« Pour une réconciliation, il faut être deux. Ce n’est pas le cas ! »
Historien, spécialiste des migrations en Méditerranée et auteur de nombreux ouvrages, Jean-Jacques Jordi nous apporte son éclairage...
Ce rapport a-t-il un réel intérêt ?
Oui, parce qu’il va fournir au Président d’éventuelles pistes à suivre. Maintenant, il s’agit d’un rapport sur la réconciliation et force est de constater que pour une réconciliation, il faut être deux. L’entreprise est ardue pour Benjamin Stora, parce que face à lui, il y a un Président, Abdelmadjid Tebboune, et l’expert désigné par l’Algérie, Abdelmadjid Chikhi, qui disent très clairement qu’ils ne veulent pas de réconciliation. On tend la main à des personnes qui restent les bras croisés. On pourra bien sûr mettre en place des actions, mais avec qui les mener ?
Au-delà de ce travail sur la réconciliation, Benjamin Stora préconise d’accorder plus de place dans l’enseignement à l’histoire de la France en Algérie. Une bonne chose ?
Oui. Avoir une démarche d’explication, d’intelligibilité, apporter de la compréhension, donner des clés aux plus jeunes, c’est très important. Quand on n’a que quatre heures pour parler de la guerre d’Algérie, ça va très vite.
Peut-être faudrait-il passer plus rapidement sur les grandes civilisations et s’attarder davantage sur l’histoire des XIXe et XXe siècles.
Le choix de Benjamin Stora pour ce travail ?
C’est un historien qui possède une thèse de sociologie, qui a beaucoup travaillé sur l’Algérie et sur les mouvements d’indépendance.
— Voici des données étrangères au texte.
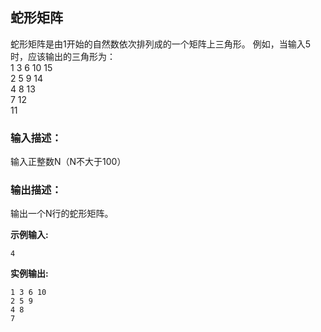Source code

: ## 蛇形矩阵

蛇形矩阵是由1开始的自然数依次排列成的一个矩阵上三角形。
例如，当输入5时，应该输出的三角形为：  
1 3 6 10 15  
2 5 9 14  
4 8 13  
7 12  
11  

### 输入描述：
输入正整数N（N不大于100）

### 输出描述：
输出一个N行的蛇形矩阵。

**示例输入:**
```plaintext
4
```

**实例输出:**
```plaintext
1 3 6 10
2 5 9
4 8
7
```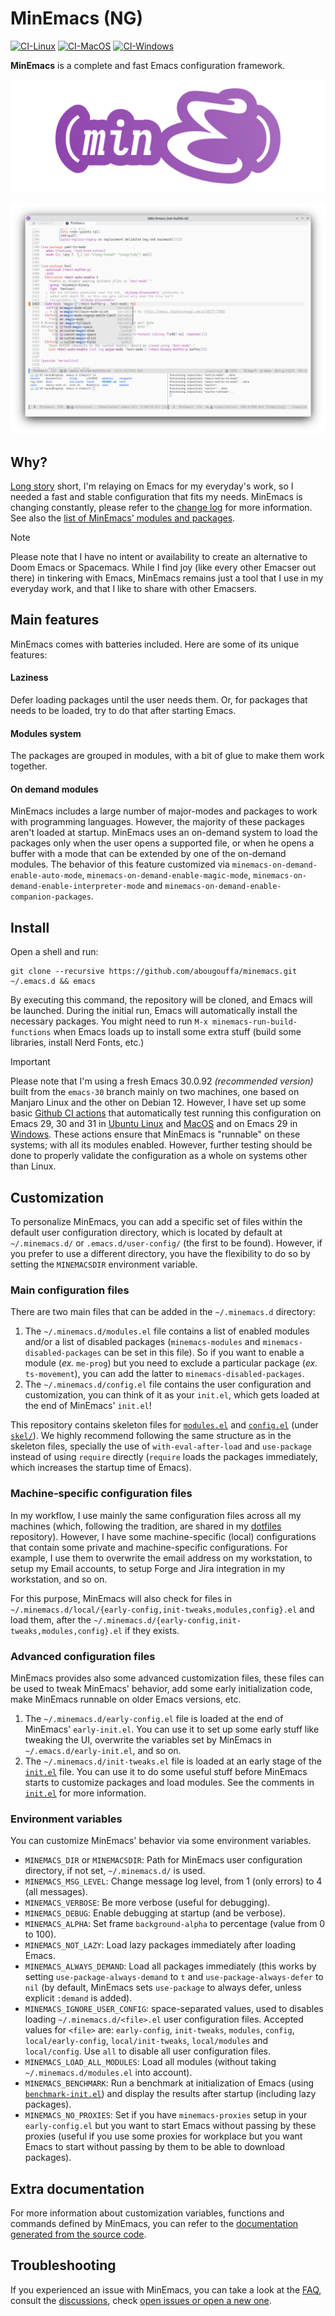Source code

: # MinEmacs (NG)

[![CI-Linux](https://github.com/abougouffa/minemacs/actions/workflows/ci-linux.yaml/badge.svg?branch=main)](https://github.com/abougouffa/minemacs/actions/workflows/ci-linux.yaml)
[![CI-MacOS](https://github.com/abougouffa/minemacs/actions/workflows/ci-macos.yaml/badge.svg?branch=main)](https://github.com/abougouffa/minemacs/actions/workflows/ci-macos.yaml)
[![CI-Windows](https://github.com/abougouffa/minemacs/actions/workflows/ci-windows.yaml/badge.svg?branch=main)](https://github.com/abougouffa/minemacs/actions/workflows/ci-windows.yaml)

**MinEmacs** is a complete and fast Emacs configuration framework.

![MinEmacs banner](docs/images/minemacs-cover.svg)

![MinEmacs screenshot](docs/images/minemacs-screenshot.png)

## Why?

[Long story](docs/story.md) short, I'm relaying on Emacs for my everyday's
work, so I needed a fast and stable configuration that fits my needs. MinEmacs
is changing constantly, please refer to the [change log](docs/changelog.md) for
more information. See also the [list of MinEmacs' modules and
packages](docs/packages.md).

> [!NOTE]
> Please note that I have no intent or availability to create an alternative to
> Doom Emacs or Spacemacs. While I find joy (like every other Emacser out there)
> in tinkering with Emacs, MinEmacs remains just a tool that I use in my
> everyday work, and that I like to share with other Emacsers.

## Main features
MinEmacs comes with batteries included. Here are some of its unique features:

#### Laziness
Defer loading packages until the user needs them. Or, for packages that needs to
be loaded, try to do that after starting Emacs.

#### Modules system
The packages are grouped in modules, with a bit of glue to make them work
together.

#### On demand modules
MinEmacs includes a large number of major-modes and packages to work with
programming languages. However, the majority of these packages aren't loaded at
startup. MinEmacs uses an on-demand system to load the packages only when the
user opens a supported file, or when he opens a buffer with a mode that can be
extended by one of the on-demand modules. The behavior of this feature
customized via `minemacs-on-demand-enable-auto-mode`,
`minemacs-on-demand-enable-magic-mode`,
`minemacs-on-demand-enable-interpreter-mode` and
`minemacs-on-demand-enable-companion-packages`.

## Install

Open a shell and run:

```shell
git clone --recursive https://github.com/abougouffa/minemacs.git ~/.emacs.d && emacs
```

By executing this command, the repository will be cloned, and Emacs will be
launched. During the initial run, Emacs will automatically install the necessary
packages. You might need to run `M-x minemacs-run-build-functions` when Emacs
loads up to install some extra stuff (build some libraries, install Nerd Fonts,
etc.)

> [!IMPORTANT]
> Please note that I'm using a fresh Emacs 30.0.92 *(recommended version)* built
> from the `emacs-30` branch mainly on two machines, one based on Manjaro Linux
> and the other on Debian 12. However, I have set up some basic [Github CI
> actions](https://github.com/abougouffa/minemacs/actions) that automatically
> test running this configuration on Emacs 29, 30 and 31 in [Ubuntu
> Linux](https://github.com/abougouffa/minemacs/actions/workflows/ci-linux.yaml)
> and
> [MacOS](https://github.com/abougouffa/minemacs/actions/workflows/ci-macos.yaml)
> and on Emacs 29 in
> [Windows](https://github.com/abougouffa/minemacs/actions/workflows/ci-windows.yaml).
> These actions ensure that MinEmacs is "runnable" on these systems; with all
> its modules enabled. However, further testing should be done to properly
> validate the configuration as a whole on systems other than Linux.

## Customization

To personalize MinEmacs, you can add a specific set of files within the default
user configuration directory, which is located by default at `~/.minemacs.d/` or
`.emacs.d/user-config/` (the first to be found). However, if you prefer to use a
different directory, you have the flexibility to do so by setting the
`MINEMACSDIR` environment variable.

### Main configuration files

There are two main files that can be added in the `~/.minemacs.d` directory:

1. The `~/.minemacs.d/modules.el` file contains a list of enabled modules and/or
   a list of disabled packages (`minemacs-modules` and
   `minemacs-disabled-packages` can be set in this file). So if you want to
   enable a module (_ex._ `me-prog`) but you need to exclude a particular
   package (_ex._ `ts-movement`), you can add the latter to
   `minemacs-disabled-packages`.
2. The `~/.minemacs.d/config.el` file contains the user configuration and
   customization, you can think of it as your `init.el`, which gets loaded at
   the end of MinEmacs' `init.el`!

This repository contains skeleton files for [`modules.el`](skel/modules.el) and
[`config.el`](skel/config.el) (under [`skel/`](skel)). We highly recommend
following the same structure as in the skeleton files, specially the use of
`with-eval-after-load` and `use-package` instead of using `require` directly
(`require` loads the packages immediately, which increases the startup time of
Emacs).

### Machine-specific configuration files

In my workflow, I use mainly the same configuration files across all my machines
(which, following the tradition, are shared in my
[dotfiles](https://github.com/abougouffa/dotfiles) repository). However, I have
some machine-specific (local) configurations that contain some private and
machine-specific configurations. For example, I use them to overwrite the email
address on my workstation, to setup my Email accounts, to setup Forge and Jira
integration in my workstation, and so on.

For this purpose, MinEmacs will also check for files in
`~/.minemacs.d/local/{early-config,init-tweaks,modules,config}.el` and load
them, after the `~/.minemacs.d/{early-config,init-tweaks,modules,config}.el` if
they exists.

### Advanced configuration files

MinEmacs provides also some advanced customization files, these files can be
used to tweak MinEmacs' behavior, add some early initialization code, make
MinEmacs runnable on older Emacs versions, etc.

1. The `~/.minemacs.d/early-config.el` file is loaded at the end of MinEmacs'
   `early-init.el`. You can use it to set up some early stuff like tweaking the
   UI, overwrite the variables set by MinEmacs in `~/.emacs.d/early-init.el`,
   and so on.
2. The `~/.minemacs.d/init-tweaks.el` file is loaded at an early stage of the
   [`init.el`](init.el) file. You can use it to do some useful stuff before
   MinEmacs starts to customize packages and load modules. See the comments in
   [`init.el`](init.el) for more information.

### Environment variables

You can customize MinEmacs' behavior via some environment variables.

- `MINEMACS_DIR` or `MINEMACSDIR`: Path for MinEmacs user configuration
  directory, if not set, `~/.minemacs.d/` is used.
- `MINEMACS_MSG_LEVEL`: Change message log level, from 1 (only errors) to 4 (all
  messages).
- `MINEMACS_VERBOSE`: Be more verbose (useful for debugging).
- `MINEMACS_DEBUG`: Enable debugging at startup (and be verbose).
- `MINEMACS_ALPHA`: Set frame `background-alpha` to percentage (value from 0 to
  100).
- `MINEMACS_NOT_LAZY`: Load lazy packages immediately after loading Emacs.
- `MINEMACS_ALWAYS_DEMAND`: Load all packages immediately (this works by setting
  `use-package-always-demand` to `t` and `use-package-always-defer` to `nil` (by
  default, MinEmacs sets `use-package` to always defer, unless explicit
  `:demand` is added).
- `MINEMACS_IGNORE_USER_CONFIG`: space-separated values, used to disables
  loading `~/.minemacs.d/<file>.el` user configuration files. Accepted values
  for `<file>` are: `early-config`, `init-tweaks`, `modules`, `config`,
  `local/early-config`, `local/init-tweaks`, `local/modules` and `local/config`.
  Use `all` to disable all user configuration files.
- `MINEMACS_LOAD_ALL_MODULES`: Load all modules (without taking
  `~/.minemacs.d/modules.el` into account).
- `MINEMACS_BENCHMARK`: Run a benchmark at initialization of Emacs (using
  [`benchmark-init.el`](https://github.com/dholm/benchmark-init-el)) and display
  the results after startup (including lazy packages).
- `MINEMACS_NO_PROXIES`: Set if you have `minemacs-proxies` setup in your
  `early-config.el` but you want to start Emacs without passing by these proxies
  (useful if you use some proxies for workplace but you want Emacs to start
  without passing by them to be able to download packages).

## Extra documentation
For more information about customization variables, functions and commands
defined by MinEmacs, you can refer to the [documentation generated from the
source code](docs/functions-and-commands.md).

## Troubleshooting

If you experienced an issue with MinEmacs, you can take a look at the
[FAQ](docs/faq.md), consult the
[discussions](https://github.com/abougouffa/minemacs/discussions), check [open
issues or open a new one](https://github.com/abougouffa/minemacs/issues).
Certaines associations de rapatriés pensent qu’il en fait plus pour les uns que pour les autres, mais c’est en fonction des sujets d’étude que vous vous donnez. C’est l’un des meilleurs connaisseurs de l’Algérie, alors pourquoi pas lui ?
Franchement, pensez-vous que l’action du Président finira par porter ses fruits ?
Je crois que ce qu’il fait, c’est tendre la main à l’Algérie pour voir si elle la prend. Je pense qu’il y a un certain aveuglement de nos hommes politiques qui pensent que le moment est venu d’une réconciliation. On a essayé aux grandes dates anniversaires – , , –, en vain. Mais cela ne veut pas dire qu’en France, on doit considérer que tout a été fait. On a encore des domaines à approfondir et il est bien que l’on puisse ouvrir toutes ces pages d’histoire.